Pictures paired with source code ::
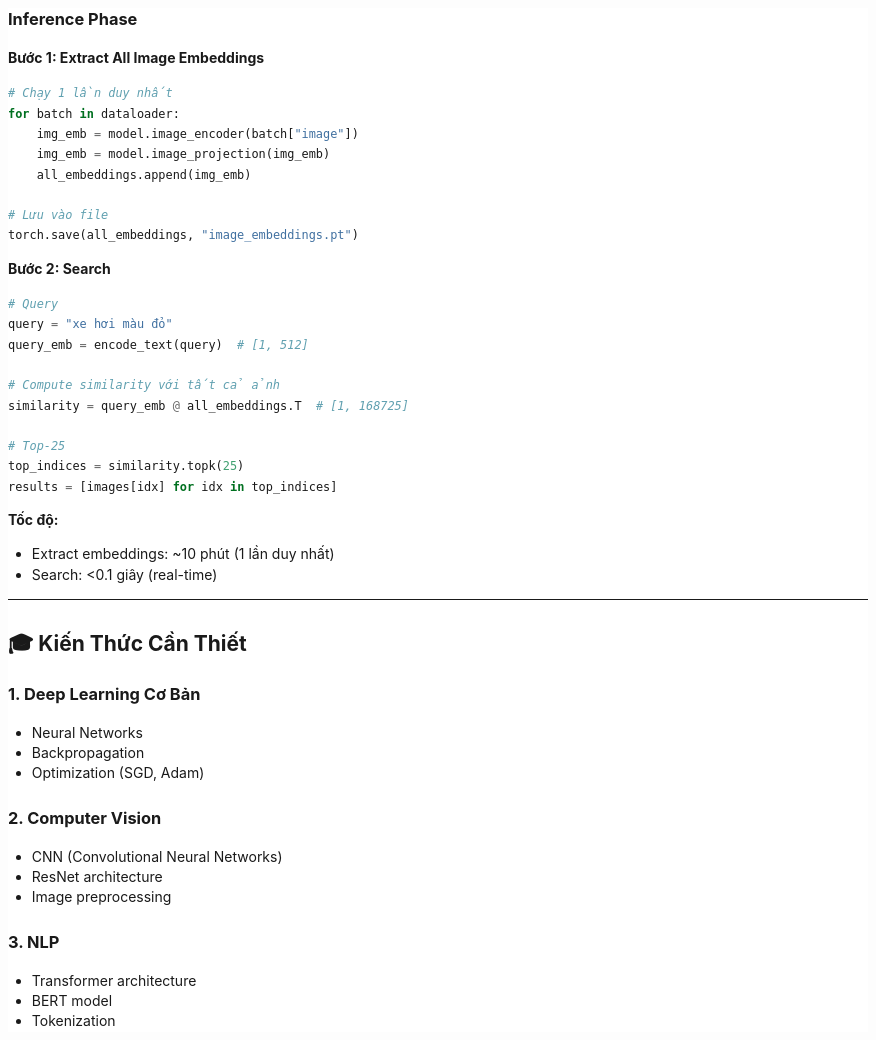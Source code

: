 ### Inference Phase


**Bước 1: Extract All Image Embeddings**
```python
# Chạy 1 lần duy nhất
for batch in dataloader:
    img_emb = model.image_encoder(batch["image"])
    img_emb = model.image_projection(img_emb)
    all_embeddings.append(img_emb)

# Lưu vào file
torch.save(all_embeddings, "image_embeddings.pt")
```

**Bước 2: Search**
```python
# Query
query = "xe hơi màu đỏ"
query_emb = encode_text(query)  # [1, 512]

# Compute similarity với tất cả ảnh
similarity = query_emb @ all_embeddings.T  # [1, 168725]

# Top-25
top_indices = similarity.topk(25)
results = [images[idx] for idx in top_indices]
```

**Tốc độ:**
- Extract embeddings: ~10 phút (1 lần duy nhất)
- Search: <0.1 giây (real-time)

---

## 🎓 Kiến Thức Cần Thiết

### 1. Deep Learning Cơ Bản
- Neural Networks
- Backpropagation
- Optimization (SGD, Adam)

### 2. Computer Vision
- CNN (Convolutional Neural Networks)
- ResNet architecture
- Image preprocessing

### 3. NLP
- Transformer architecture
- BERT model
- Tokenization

WHAT IS NEEDED :: Work through the records above. Copy every line with the string "Bước".

OUTPUT BELOW ::
**Bước 1: Extract All Image Embeddings**
**Bước 2: Search**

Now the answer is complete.